Module Name: src
Committed By: dsl
Date: Tue Aug 18 18:00:28 UTC 2009
Modified Files:
src/usr.bin/sort: append.c files.c fsort.c sort.c sort.h
Log Message:
The code that attempted to sort large files by sorting each chunk by the
first key byte and writing to a temp file, then sorting the records from
each temp file that had the same first key byte (and repeating for upto
4 key bytes) was a nice idea, but completely doomed to failure.
Eg PR/9308 where a 70MB file has all but one record the same and short keys.
Not only does the code not work, it is rather guaranteed to be slow.
Instead always use a merge sort for fully sorted chunk of records (each
temporary file contains one lot of sorted records).
The -H option already did this, so just rip out all the code and variables
that can't be used when -H was specified.
Further cleanup to come ...
To generate a diff of this commit:
cvs rdiff -u -r1.17 -r1.18 src/usr.bin/sort/append.c
cvs rdiff -u -r1.33 -r1.34 src/usr.bin/sort/files.c
cvs rdiff -u -r1.36 -r1.37 src/usr.bin/sort/fsort.c
cvs rdiff -u -r1.49 -r1.50 src/usr.bin/sort/sort.c
cvs rdiff -u -r1.22 -r1.23 src/usr.bin/sort/sort.h
Please note that diffs are not public domain; they are subject to the
copyright notices on the relevant files.
Modified files:
Index: src/usr.bin/sort/append.c
diff -u src/usr.bin/sort/append.c:1.17 src/usr.bin/sort/append.c:1.18
--- src/usr.bin/sort/append.c:1.17 Sun Aug 16 20:02:04 2009
+++ src/usr.bin/sort/append.c Tue Aug 18 18:00:28 2009
@@ -1,4 +1,4 @@
-/* $NetBSD: append.c,v 1.17 2009/08/16 20:02:04 dsl Exp $ */
+/* $NetBSD: append.c,v 1.18 2009/08/18 18:00:28 dsl Exp $ */
/*-
* Copyright (c) 2000-2003 The NetBSD Foundation, Inc.
@@ -64,7 +64,7 @@
#include "sort.h"
#ifndef lint
-__RCSID("$NetBSD: append.c,v 1.17 2009/08/16 20:02:04 dsl Exp $");
+__RCSID("$NetBSD: append.c,v 1.18 2009/08/18 18:00:28 dsl Exp $");
__SCCSID("@(#)append.c 8.1 (Berkeley) 6/6/93");
#endif /* not lint */
@@ -183,38 +183,3 @@
put(crec, fp);
}
}
-
-/*
- * output the already sorted eol bin.
- */
-void
-rd_append(int binno, int infl0, int nfiles, FILE *outfp, u_char *buffer,
- u_char *bufend)
-{
- RECHEADER *rec;
-
- rec = (RECHEADER *) buffer;
- if (!getnext(binno, infl0, NULL, nfiles,
- (RECHEADER *) buffer, bufend, 0)) {
- putline(rec, outfp);
- while (getnext(binno, infl0, NULL, nfiles, (RECHEADER *) buffer,
- bufend, 0) == 0) {
- if (!UNIQUE)
- putline(rec, outfp);
- }
- }
-}
-
-/*
- * append plain text--used after sorting the biggest bin.
- */
-void
-concat(FILE *a, FILE *b)
-{
- int nread;
- char buffer[4096];
-
- rewind(b);
- while ((nread = fread(buffer, 1, 4096, b)) > 0)

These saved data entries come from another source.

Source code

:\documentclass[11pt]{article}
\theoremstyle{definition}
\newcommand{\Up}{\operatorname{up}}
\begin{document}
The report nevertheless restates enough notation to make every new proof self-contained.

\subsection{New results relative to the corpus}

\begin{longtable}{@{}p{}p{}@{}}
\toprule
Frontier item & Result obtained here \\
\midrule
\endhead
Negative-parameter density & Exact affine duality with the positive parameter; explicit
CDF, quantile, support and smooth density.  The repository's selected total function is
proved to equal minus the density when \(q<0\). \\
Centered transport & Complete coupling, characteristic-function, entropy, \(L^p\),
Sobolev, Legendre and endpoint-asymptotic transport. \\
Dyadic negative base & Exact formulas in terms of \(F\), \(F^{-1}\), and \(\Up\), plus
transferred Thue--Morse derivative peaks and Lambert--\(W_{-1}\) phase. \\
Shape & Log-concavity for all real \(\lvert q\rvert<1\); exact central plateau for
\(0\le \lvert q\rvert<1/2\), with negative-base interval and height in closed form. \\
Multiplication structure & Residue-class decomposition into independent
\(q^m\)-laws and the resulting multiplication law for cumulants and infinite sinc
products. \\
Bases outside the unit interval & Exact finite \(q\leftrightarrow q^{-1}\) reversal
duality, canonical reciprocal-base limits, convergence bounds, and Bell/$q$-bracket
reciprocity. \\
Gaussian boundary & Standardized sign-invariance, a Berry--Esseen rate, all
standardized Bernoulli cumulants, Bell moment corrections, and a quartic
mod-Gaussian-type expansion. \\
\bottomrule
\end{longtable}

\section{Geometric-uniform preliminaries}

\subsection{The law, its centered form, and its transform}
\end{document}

- EWRITE(buffer, 1, nread, a);
-}
Index: src/usr.bin/sort/files.c
diff -u src/usr.bin/sort/files.c:1.33 src/usr.bin/sort/files.c:1.34
--- src/usr.bin/sort/files.c:1.33 Sun Aug 16 19:53:43 2009
+++ src/usr.bin/sort/files.c Tue Aug 18 18:00:28 2009
@@ -1,4 +1,4 @@
-/* $NetBSD: files.c,v 1.33 2009/08/16 19:53:43 dsl Exp $ */
+/* $NetBSD: files.c,v 1.34 2009/08/18 18:00:28 dsl Exp $ */
/*-
* Copyright (c) 2000-2003 The NetBSD Foundation, Inc.
@@ -65,7 +65,7 @@
#include "fsort.h"
#ifndef lint
-__RCSID("$NetBSD: files.c,v 1.33 2009/08/16 19:53:43 dsl Exp $");
+__RCSID("$NetBSD: files.c,v 1.34 2009/08/18 18:00:28 dsl Exp $");
__SCCSID("@(#)files.c 8.1 (Berkeley) 6/6/93");
#endif /* not lint */
@@ -74,73 +74,6 @@
static ssize_t seq(FILE *, u_char **);
/*
- * this is the subroutine for file management for fsort().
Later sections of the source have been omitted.